PROBLEM.
Each record that follows should be transcribed word for word.

Source records
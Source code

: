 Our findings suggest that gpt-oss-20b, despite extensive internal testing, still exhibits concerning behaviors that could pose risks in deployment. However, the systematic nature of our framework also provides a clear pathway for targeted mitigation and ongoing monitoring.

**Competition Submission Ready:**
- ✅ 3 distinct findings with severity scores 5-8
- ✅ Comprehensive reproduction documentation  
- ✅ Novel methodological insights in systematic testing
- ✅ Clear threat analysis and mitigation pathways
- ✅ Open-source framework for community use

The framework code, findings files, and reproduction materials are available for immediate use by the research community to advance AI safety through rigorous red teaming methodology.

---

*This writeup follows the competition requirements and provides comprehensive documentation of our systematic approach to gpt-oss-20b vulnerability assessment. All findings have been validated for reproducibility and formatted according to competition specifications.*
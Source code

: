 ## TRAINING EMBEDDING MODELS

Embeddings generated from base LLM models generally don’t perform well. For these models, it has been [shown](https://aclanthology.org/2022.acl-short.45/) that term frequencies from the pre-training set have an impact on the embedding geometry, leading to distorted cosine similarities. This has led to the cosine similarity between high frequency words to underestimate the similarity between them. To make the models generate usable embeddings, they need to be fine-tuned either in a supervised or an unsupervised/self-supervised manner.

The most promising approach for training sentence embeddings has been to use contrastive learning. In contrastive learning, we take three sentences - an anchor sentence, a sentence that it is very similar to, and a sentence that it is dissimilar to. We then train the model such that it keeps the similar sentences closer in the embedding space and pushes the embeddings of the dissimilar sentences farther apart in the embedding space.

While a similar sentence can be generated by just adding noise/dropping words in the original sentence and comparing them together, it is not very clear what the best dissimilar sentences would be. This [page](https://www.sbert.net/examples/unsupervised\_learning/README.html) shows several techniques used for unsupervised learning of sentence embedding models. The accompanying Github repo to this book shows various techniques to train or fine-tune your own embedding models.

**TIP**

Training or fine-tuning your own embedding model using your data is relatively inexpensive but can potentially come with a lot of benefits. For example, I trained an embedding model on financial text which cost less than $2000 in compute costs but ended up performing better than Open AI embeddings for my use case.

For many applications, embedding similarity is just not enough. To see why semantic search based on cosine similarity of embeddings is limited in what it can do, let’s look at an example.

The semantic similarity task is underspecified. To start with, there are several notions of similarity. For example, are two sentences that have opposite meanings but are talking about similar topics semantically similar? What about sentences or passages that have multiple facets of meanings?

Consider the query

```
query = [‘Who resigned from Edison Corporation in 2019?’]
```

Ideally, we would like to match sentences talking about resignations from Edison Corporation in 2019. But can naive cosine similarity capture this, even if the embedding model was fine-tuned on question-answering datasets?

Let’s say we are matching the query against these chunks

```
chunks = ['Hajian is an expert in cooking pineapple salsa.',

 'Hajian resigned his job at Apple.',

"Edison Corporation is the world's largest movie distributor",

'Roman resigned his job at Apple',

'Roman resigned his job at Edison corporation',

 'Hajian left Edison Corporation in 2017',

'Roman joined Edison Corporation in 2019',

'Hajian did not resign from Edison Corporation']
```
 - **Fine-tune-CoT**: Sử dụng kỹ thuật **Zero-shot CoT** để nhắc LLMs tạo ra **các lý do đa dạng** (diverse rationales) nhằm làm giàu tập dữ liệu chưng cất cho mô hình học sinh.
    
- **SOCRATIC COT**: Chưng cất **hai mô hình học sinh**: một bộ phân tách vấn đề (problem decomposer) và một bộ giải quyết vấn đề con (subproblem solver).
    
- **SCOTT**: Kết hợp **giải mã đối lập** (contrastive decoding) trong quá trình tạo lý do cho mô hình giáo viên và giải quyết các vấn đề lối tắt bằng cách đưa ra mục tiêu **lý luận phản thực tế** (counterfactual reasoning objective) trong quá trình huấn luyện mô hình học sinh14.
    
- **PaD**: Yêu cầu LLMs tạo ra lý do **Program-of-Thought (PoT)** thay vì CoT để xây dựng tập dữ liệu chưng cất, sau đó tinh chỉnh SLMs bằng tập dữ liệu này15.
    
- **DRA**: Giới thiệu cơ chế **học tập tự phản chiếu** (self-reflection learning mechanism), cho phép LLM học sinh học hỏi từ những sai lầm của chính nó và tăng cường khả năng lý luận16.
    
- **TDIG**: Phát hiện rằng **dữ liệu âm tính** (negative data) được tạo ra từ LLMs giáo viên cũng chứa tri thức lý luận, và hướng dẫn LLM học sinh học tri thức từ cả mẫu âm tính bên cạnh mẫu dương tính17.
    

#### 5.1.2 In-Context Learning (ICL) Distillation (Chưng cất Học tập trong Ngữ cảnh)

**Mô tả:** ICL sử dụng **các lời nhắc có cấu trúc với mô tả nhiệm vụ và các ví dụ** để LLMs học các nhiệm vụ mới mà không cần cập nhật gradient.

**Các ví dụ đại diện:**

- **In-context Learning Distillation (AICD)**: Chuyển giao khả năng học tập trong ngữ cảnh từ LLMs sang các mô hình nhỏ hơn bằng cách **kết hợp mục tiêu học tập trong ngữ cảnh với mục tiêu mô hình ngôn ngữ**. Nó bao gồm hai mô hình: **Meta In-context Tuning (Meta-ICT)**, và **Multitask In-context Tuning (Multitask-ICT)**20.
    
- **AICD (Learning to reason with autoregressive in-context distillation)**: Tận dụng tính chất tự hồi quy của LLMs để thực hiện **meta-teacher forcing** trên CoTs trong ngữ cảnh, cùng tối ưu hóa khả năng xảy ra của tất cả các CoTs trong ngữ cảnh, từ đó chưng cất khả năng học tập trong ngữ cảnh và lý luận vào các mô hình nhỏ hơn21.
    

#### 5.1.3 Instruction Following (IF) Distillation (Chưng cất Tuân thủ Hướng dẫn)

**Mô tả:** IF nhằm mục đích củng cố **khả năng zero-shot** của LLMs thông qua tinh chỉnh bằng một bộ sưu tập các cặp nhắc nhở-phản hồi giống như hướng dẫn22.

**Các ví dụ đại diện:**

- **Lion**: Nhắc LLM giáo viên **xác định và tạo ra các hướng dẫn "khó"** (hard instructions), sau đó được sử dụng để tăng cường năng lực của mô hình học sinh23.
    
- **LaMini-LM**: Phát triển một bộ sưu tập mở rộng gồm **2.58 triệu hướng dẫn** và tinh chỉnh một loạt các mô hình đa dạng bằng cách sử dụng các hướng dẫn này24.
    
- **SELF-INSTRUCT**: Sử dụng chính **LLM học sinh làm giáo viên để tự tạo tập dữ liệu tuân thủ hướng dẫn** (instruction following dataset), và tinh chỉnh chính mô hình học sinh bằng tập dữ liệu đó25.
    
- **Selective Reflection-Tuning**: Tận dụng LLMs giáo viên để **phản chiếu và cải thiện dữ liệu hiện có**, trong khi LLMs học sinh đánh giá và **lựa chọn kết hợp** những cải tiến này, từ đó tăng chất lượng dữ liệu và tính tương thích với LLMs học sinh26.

FINISHED TASK.
Source code

: Our findings suggest that gpt-oss-20b, despite extensive internal testing, still exhibits concerning behaviors that could pose risks in deployment. However, the systematic nature of our framework also provides a clear pathway for targeted mitigation and ongoing monitoring.

**Competition Submission Ready:**
- ✅ 3 distinct findings with severity scores 5-8
- ✅ Comprehensive reproduction documentation  
- ✅ Novel methodological insights in systematic testing
- ✅ Clear threat analysis and mitigation pathways
- ✅ Open-source framework for community use

The framework code, findings files, and reproduction materials are available for immediate use by the research community to advance AI safety through rigorous red teaming methodology.

---

*This writeup follows the competition requirements and provides comprehensive documentation of our systematic approach to gpt-oss-20b vulnerability assessment. All findings have been validated for reproducibility and formatted according to competition specifications.*
Source code

: ## TRAINING EMBEDDING MODELS

Embeddings generated from base LLM models generally don’t perform well. For these models, it has been [shown](https://aclanthology.org/2022.acl-short.45/) that term frequencies from the pre-training set have an impact on the embedding geometry, leading to distorted cosine similarities. This has led to the cosine similarity between high frequency words to underestimate the similarity between them. To make the models generate usable embeddings, they need to be fine-tuned either in a supervised or an unsupervised/self-supervised manner.

The most promising approach for training sentence embeddings has been to use contrastive learning. In contrastive learning, we take three sentences - an anchor sentence, a sentence that it is very similar to, and a sentence that it is dissimilar to. We then train the model such that it keeps the similar sentences closer in the embedding space and pushes the embeddings of the dissimilar sentences farther apart in the embedding space.

While a similar sentence can be generated by just adding noise/dropping words in the original sentence and comparing them together, it is not very clear what the best dissimilar sentences would be. This [page](https://www.sbert.net/examples/unsupervised\_learning/README.html) shows several techniques used for unsupervised learning of sentence embedding models. The accompanying Github repo to this book shows various techniques to train or fine-tune your own embedding models.

**TIP**

Training or fine-tuning your own embedding model using your data is relatively inexpensive but can potentially come with a lot of benefits. For example, I trained an embedding model on financial text which cost less than $2000 in compute costs but ended up performing better than Open AI embeddings for my use case.

For many applications, embedding similarity is just not enough. To see why semantic search based on cosine similarity of embeddings is limited in what it can do, let’s look at an example.

The semantic similarity task is underspecified. To start with, there are several notions of similarity. For example, are two sentences that have opposite meanings but are talking about similar topics semantically similar? What about sentences or passages that have multiple facets of meanings?

Consider the query

```
query = [‘Who resigned from Edison Corporation in 2019?’]
```

Ideally, we would like to match sentences talking about resignations from Edison Corporation in 2019. But can naive cosine similarity capture this, even if the embedding model was fine-tuned on question-answering datasets?

Let’s say we are matching the query against these chunks

```
chunks = ['Hajian is an expert in cooking pineapple salsa.',

 'Hajian resigned his job at Apple.',

"Edison Corporation is the world's largest movie distributor",

'Roman resigned his job at Apple',

'Roman resigned his job at Edison corporation',

 'Hajian left Edison Corporation in 2017',

'Roman joined Edison Corporation in 2019',

'Hajian did not resign from Edison Corporation']
```
 - **Fine-tune-CoT**: Sử dụng kỹ thuật **Zero-shot CoT** để nhắc LLMs tạo ra **các lý do đa dạng** (diverse rationales) nhằm làm giàu tập dữ liệu chưng cất cho mô hình học sinh.
    
- **SOCRATIC COT**: Chưng cất **hai mô hình học sinh**: một bộ phân tách vấn đề (problem decomposer) và một bộ giải quyết vấn đề con (subproblem solver).
    
- **SCOTT**: Kết hợp **giải mã đối lập** (contrastive decoding) trong quá trình tạo lý do cho mô hình giáo viên và giải quyết các vấn đề lối tắt bằng cách đưa ra mục tiêu **lý luận phản thực tế** (counterfactual reasoning objective) trong quá trình huấn luyện mô hình học sinh14.
    
- **PaD**: Yêu cầu LLMs tạo ra lý do **Program-of-Thought (PoT)** thay vì CoT để xây dựng tập dữ liệu chưng cất, sau đó tinh chỉnh SLMs bằng tập dữ liệu này15.
    
- **DRA**: Giới thiệu cơ chế **học tập tự phản chiếu** (self-reflection learning mechanism), cho phép LLM học sinh học hỏi từ những sai lầm của chính nó và tăng cường khả năng lý luận16.
    
- **TDIG**: Phát hiện rằng **dữ liệu âm tính** (negative data) được tạo ra từ LLMs giáo viên cũng chứa tri thức lý luận, và hướng dẫn LLM học sinh học tri thức từ cả mẫu âm tính bên cạnh mẫu dương tính17.
    

#### 5.1.2 In-Context Learning (ICL) Distillation (Chưng cất Học tập trong Ngữ cảnh)

**Mô tả:** ICL sử dụng **các lời nhắc có cấu trúc với mô tả nhiệm vụ và các ví dụ** để LLMs học các nhiệm vụ mới mà không cần cập nhật gradient.

**Các ví dụ đại diện:**

- **In-context Learning Distillation (AICD)**: Chuyển giao khả năng học tập trong ngữ cảnh từ LLMs sang các mô hình nhỏ hơn bằng cách **kết hợp mục tiêu học tập trong ngữ cảnh với mục tiêu mô hình ngôn ngữ**. Nó bao gồm hai mô hình: **Meta In-context Tuning (Meta-ICT)**, và **Multitask In-context Tuning (Multitask-ICT)**20.
    
- **AICD (Learning to reason with autoregressive in-context distillation)**: Tận dụng tính chất tự hồi quy của LLMs để thực hiện **meta-teacher forcing** trên CoTs trong ngữ cảnh, cùng tối ưu hóa khả năng xảy ra của tất cả các CoTs trong ngữ cảnh, từ đó chưng cất khả năng học tập trong ngữ cảnh và lý luận vào các mô hình nhỏ hơn21.
    

#### 5.1.3 Instruction Following (IF) Distillation (Chưng cất Tuân thủ Hướng dẫn)

**Mô tả:** IF nhằm mục đích củng cố **khả năng zero-shot** của LLMs thông qua tinh chỉnh bằng một bộ sưu tập các cặp nhắc nhở-phản hồi giống như hướng dẫn22.

**Các ví dụ đại diện:**

- **Lion**: Nhắc LLM giáo viên **xác định và tạo ra các hướng dẫn "khó"** (hard instructions), sau đó được sử dụng để tăng cường năng lực của mô hình học sinh23.
    
- **LaMini-LM**: Phát triển một bộ sưu tập mở rộng gồm **2.58 triệu hướng dẫn** và tinh chỉnh một loạt các mô hình đa dạng bằng cách sử dụng các hướng dẫn này24.
    
- **SELF-INSTRUCT**: Sử dụng chính **LLM học sinh làm giáo viên để tự tạo tập dữ liệu tuân thủ hướng dẫn** (instruction following dataset), và tinh chỉnh chính mô hình học sinh bằng tập dữ liệu đó25.
    
- **Selective Reflection-Tuning**: Tận dụng LLMs giáo viên để **phản chiếu và cải thiện dữ liệu hiện có**, trong khi LLMs học sinh đánh giá và **lựa chọn kết hợp** những cải tiến này, từ đó tăng chất lượng dữ liệu và tính tương thích với LLMs học sinh26.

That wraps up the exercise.